**Exercise prompt**
Should pictures appear among the records, leave them out, and copy exactly only the lines from the first through the one with "of Redis ⭐8,152", inclusive.
------ Data shown
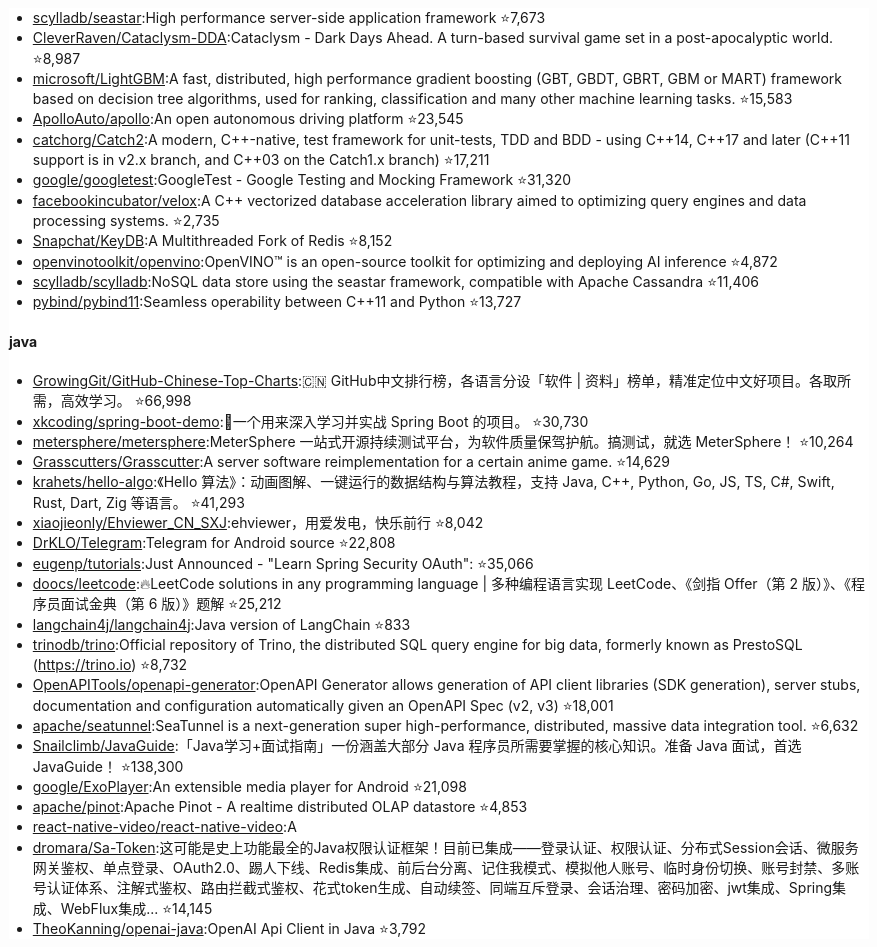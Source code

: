 * [scylladb/seastar](https://github.com/scylladb/seastar):High performance server-side application framework ⭐7,673
* [CleverRaven/Cataclysm-DDA](https://github.com/CleverRaven/Cataclysm-DDA):Cataclysm - Dark Days Ahead. A turn-based survival game set in a post-apocalyptic world. ⭐8,987
* [microsoft/LightGBM](https://github.com/microsoft/LightGBM):A fast, distributed, high performance gradient boosting (GBT, GBDT, GBRT, GBM or MART) framework based on decision tree algorithms, used for ranking, classification and many other machine learning tasks. ⭐15,583
* [ApolloAuto/apollo](https://github.com/ApolloAuto/apollo):An open autonomous driving platform ⭐23,545
* [catchorg/Catch2](https://github.com/catchorg/Catch2):A modern, C++-native, test framework for unit-tests, TDD and BDD - using C++14, C++17 and later (C++11 support is in v2.x branch, and C++03 on the Catch1.x branch) ⭐17,211
* [google/googletest](https://github.com/google/googletest):GoogleTest - Google Testing and Mocking Framework ⭐31,320
* [facebookincubator/velox](https://github.com/facebookincubator/velox):A C++ vectorized database acceleration library aimed to optimizing query engines and data processing systems. ⭐2,735
* [Snapchat/KeyDB](https://github.com/Snapchat/KeyDB):A Multithreaded Fork of Redis ⭐8,152
* [openvinotoolkit/openvino](https://github.com/openvinotoolkit/openvino):OpenVINO™ is an open-source toolkit for optimizing and deploying AI inference ⭐4,872
* [scylladb/scylladb](https://github.com/scylladb/scylladb):NoSQL data store using the seastar framework, compatible with Apache Cassandra ⭐11,406
* [pybind/pybind11](https://github.com/pybind/pybind11):Seamless operability between C++11 and Python ⭐13,727

#### java
* [GrowingGit/GitHub-Chinese-Top-Charts](https://github.com/GrowingGit/GitHub-Chinese-Top-Charts):🇨🇳 GitHub中文排行榜，各语言分设「软件 | 资料」榜单，精准定位中文好项目。各取所需，高效学习。 ⭐66,998
* [xkcoding/spring-boot-demo](https://github.com/xkcoding/spring-boot-demo):🚀一个用来深入学习并实战 Spring Boot 的项目。 ⭐30,730
* [metersphere/metersphere](https://github.com/metersphere/metersphere):MeterSphere 一站式开源持续测试平台，为软件质量保驾护航。搞测试，就选 MeterSphere！ ⭐10,264
* [Grasscutters/Grasscutter](https://github.com/Grasscutters/Grasscutter):A server software reimplementation for a certain anime game. ⭐14,629
* [krahets/hello-algo](https://github.com/krahets/hello-algo):《Hello 算法》：动画图解、一键运行的数据结构与算法教程，支持 Java, C++, Python, Go, JS, TS, C#, Swift, Rust, Dart, Zig 等语言。 ⭐41,293
* [xiaojieonly/Ehviewer_CN_SXJ](https://github.com/xiaojieonly/Ehviewer_CN_SXJ):ehviewer，用爱发电，快乐前行 ⭐8,042
* [DrKLO/Telegram](https://github.com/DrKLO/Telegram):Telegram for Android source ⭐22,808
* [eugenp/tutorials](https://github.com/eugenp/tutorials):Just Announced - "Learn Spring Security OAuth": ⭐35,066
* [doocs/leetcode](https://github.com/doocs/leetcode):🔥LeetCode solutions in any programming language | 多种编程语言实现 LeetCode、《剑指 Offer（第 2 版）》、《程序员面试金典（第 6 版）》题解 ⭐25,212
* [langchain4j/langchain4j](https://github.com/langchain4j/langchain4j):Java version of LangChain ⭐833
* [trinodb/trino](https://github.com/trinodb/trino):Official repository of Trino, the distributed SQL query engine for big data, formerly known as PrestoSQL (https://trino.io) ⭐8,732
* [OpenAPITools/openapi-generator](https://github.com/OpenAPITools/openapi-generator):OpenAPI Generator allows generation of API client libraries (SDK generation), server stubs, documentation and configuration automatically given an OpenAPI Spec (v2, v3) ⭐18,001
* [apache/seatunnel](https://github.com/apache/seatunnel):SeaTunnel is a next-generation super high-performance, distributed, massive data integration tool. ⭐6,632
* [Snailclimb/JavaGuide](https://github.com/Snailclimb/JavaGuide):「Java学习+面试指南」一份涵盖大部分 Java 程序员所需要掌握的核心知识。准备 Java 面试，首选 JavaGuide！ ⭐138,300
* [google/ExoPlayer](https://github.com/google/ExoPlayer):An extensible media player for Android ⭐21,098
* [apache/pinot](https://github.com/apache/pinot):Apache Pinot - A realtime distributed OLAP datastore ⭐4,853
* [react-native-video/react-native-video](https://github.com/react-native-video/react-native-video):A <Video /> component for react-native ⭐6,739
* [dromara/Sa-Token](https://github.com/dromara/Sa-Token):这可能是史上功能最全的Java权限认证框架！目前已集成——登录认证、权限认证、分布式Session会话、微服务网关鉴权、单点登录、OAuth2.0、踢人下线、Redis集成、前后台分离、记住我模式、模拟他人账号、临时身份切换、账号封禁、多账号认证体系、注解式鉴权、路由拦截式鉴权、花式token生成、自动续签、同端互斥登录、会话治理、密码加密、jwt集成、Spring集成、WebFlux集成... ⭐14,145
* [TheoKanning/openai-java](https://github.com/TheoKanning/openai-java):OpenAI Api Client in Java ⭐3,792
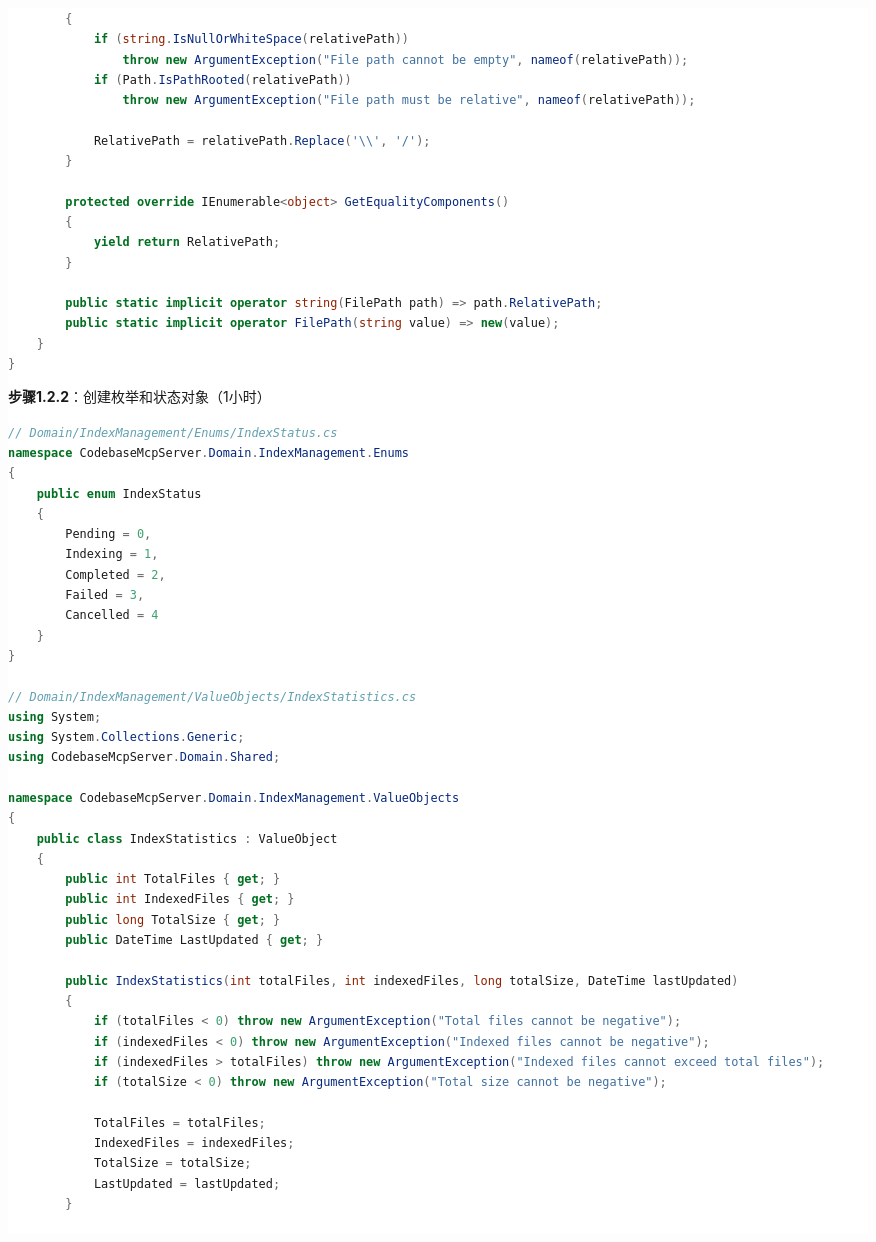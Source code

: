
 ```csharp
        {
            if (string.IsNullOrWhiteSpace(relativePath))
                throw new ArgumentException("File path cannot be empty", nameof(relativePath));
            if (Path.IsPathRooted(relativePath))
                throw new ArgumentException("File path must be relative", nameof(relativePath));
                
            RelativePath = relativePath.Replace('\\', '/');
        }
        
        protected override IEnumerable<object> GetEqualityComponents()
        {
            yield return RelativePath;
        }
        
        public static implicit operator string(FilePath path) => path.RelativePath;
        public static implicit operator FilePath(string value) => new(value);
    }
}
```

**步骤1.2.2**：创建枚举和状态对象（1小时）
```csharp
// Domain/IndexManagement/Enums/IndexStatus.cs
namespace CodebaseMcpServer.Domain.IndexManagement.Enums
{
    public enum IndexStatus
    {
        Pending = 0,
        Indexing = 1,
        Completed = 2,
        Failed = 3,
        Cancelled = 4
    }
}

// Domain/IndexManagement/ValueObjects/IndexStatistics.cs
using System;
using System.Collections.Generic;
using CodebaseMcpServer.Domain.Shared;

namespace CodebaseMcpServer.Domain.IndexManagement.ValueObjects
{
    public class IndexStatistics : ValueObject
    {
        public int TotalFiles { get; }
        public int IndexedFiles { get; }
        public long TotalSize { get; }
        public DateTime LastUpdated { get; }
        
        public IndexStatistics(int totalFiles, int indexedFiles, long totalSize, DateTime lastUpdated)
        {
            if (totalFiles < 0) throw new ArgumentException("Total files cannot be negative");
            if (indexedFiles < 0) throw new ArgumentException("Indexed files cannot be negative");
            if (indexedFiles > totalFiles) throw new ArgumentException("Indexed files cannot exceed total files");
            if (totalSize < 0) throw new ArgumentException("Total size cannot be negative");
            
            TotalFiles = totalFiles;
            IndexedFiles = indexedFiles;
            TotalSize = totalSize;
            LastUpdated = lastUpdated;
        }
        
```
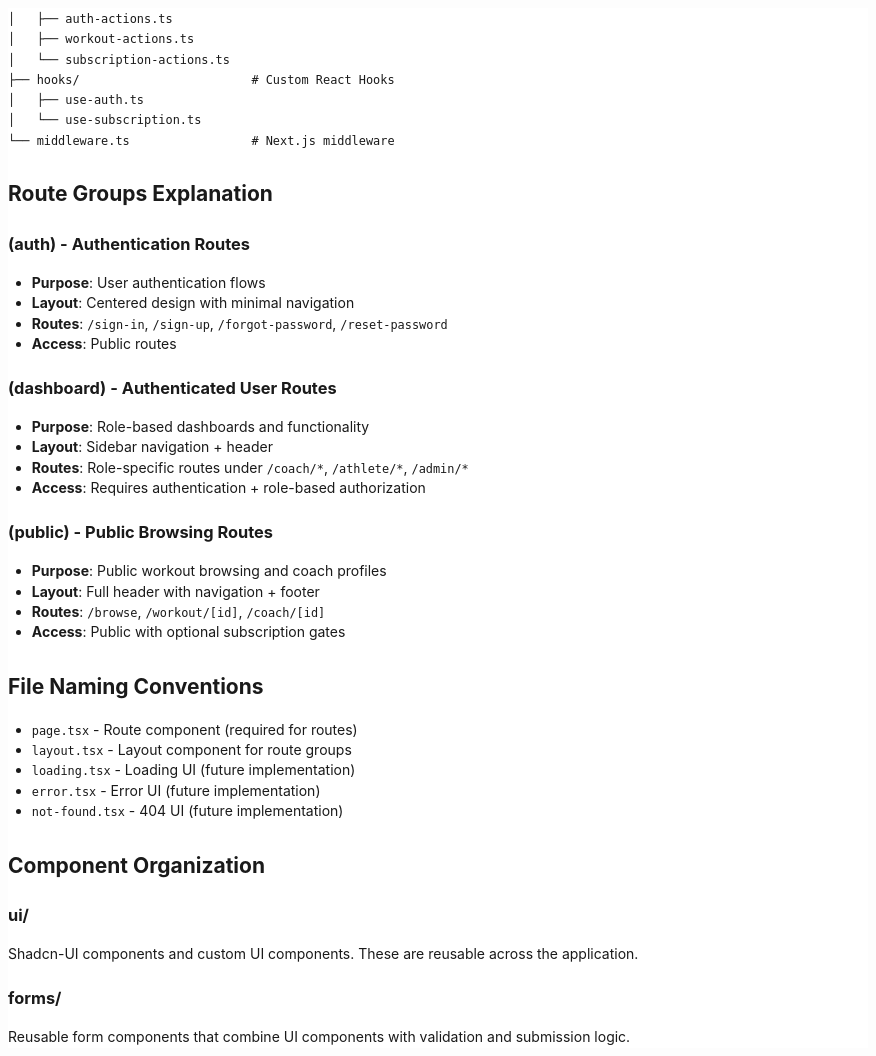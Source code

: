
```
│   ├── auth-actions.ts
│   ├── workout-actions.ts
│   └── subscription-actions.ts
├── hooks/                        # Custom React Hooks
│   ├── use-auth.ts
│   └── use-subscription.ts
└── middleware.ts                 # Next.js middleware
```

## Route Groups Explanation

### (auth) - Authentication Routes

- **Purpose**: User authentication flows
- **Layout**: Centered design with minimal navigation
- **Routes**: `/sign-in`, `/sign-up`, `/forgot-password`, `/reset-password`
- **Access**: Public routes

### (dashboard) - Authenticated User Routes

- **Purpose**: Role-based dashboards and functionality
- **Layout**: Sidebar navigation + header
- **Routes**: Role-specific routes under `/coach/*`, `/athlete/*`, `/admin/*`
- **Access**: Requires authentication + role-based authorization

### (public) - Public Browsing Routes

- **Purpose**: Public workout browsing and coach profiles
- **Layout**: Full header with navigation + footer
- **Routes**: `/browse`, `/workout/[id]`, `/coach/[id]`
- **Access**: Public with optional subscription gates

## File Naming Conventions

- `page.tsx` - Route component (required for routes)
- `layout.tsx` - Layout component for route groups
- `loading.tsx` - Loading UI (future implementation)
- `error.tsx` - Error UI (future implementation)
- `not-found.tsx` - 404 UI (future implementation)

## Component Organization

### ui/

Shadcn-UI components and custom UI components. These are reusable across the application.

### forms/

Reusable form components that combine UI components with validation and submission logic.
------------
**Task response**
Source code

: * [scylladb/seastar](https://github.com/scylladb/seastar):High performance server-side application framework ⭐7,673
* [CleverRaven/Cataclysm-DDA](https://github.com/CleverRaven/Cataclysm-DDA):Cataclysm - Dark Days Ahead. A turn-based survival game set in a post-apocalyptic world. ⭐8,987
* [microsoft/LightGBM](https://github.com/microsoft/LightGBM):A fast, distributed, high performance gradient boosting (GBT, GBDT, GBRT, GBM or MART) framework based on decision tree algorithms, used for ranking, classification and many other machine learning tasks. ⭐15,583
* [ApolloAuto/apollo](https://github.com/ApolloAuto/apollo):An open autonomous driving platform ⭐23,545
* [catchorg/Catch2](https://github.com/catchorg/Catch2):A modern, C++-native, test framework for unit-tests, TDD and BDD - using C++14, C++17 and later (C++11 support is in v2.x branch, and C++03 on the Catch1.x branch) ⭐17,211
* [google/googletest](https://github.com/google/googletest):GoogleTest - Google Testing and Mocking Framework ⭐31,320
* [facebookincubator/velox](https://github.com/facebookincubator/velox):A C++ vectorized database acceleration library aimed to optimizing query engines and data processing systems. ⭐2,735
* [Snapchat/KeyDB](https://github.com/Snapchat/KeyDB):A Multithreaded Fork of Redis ⭐8,152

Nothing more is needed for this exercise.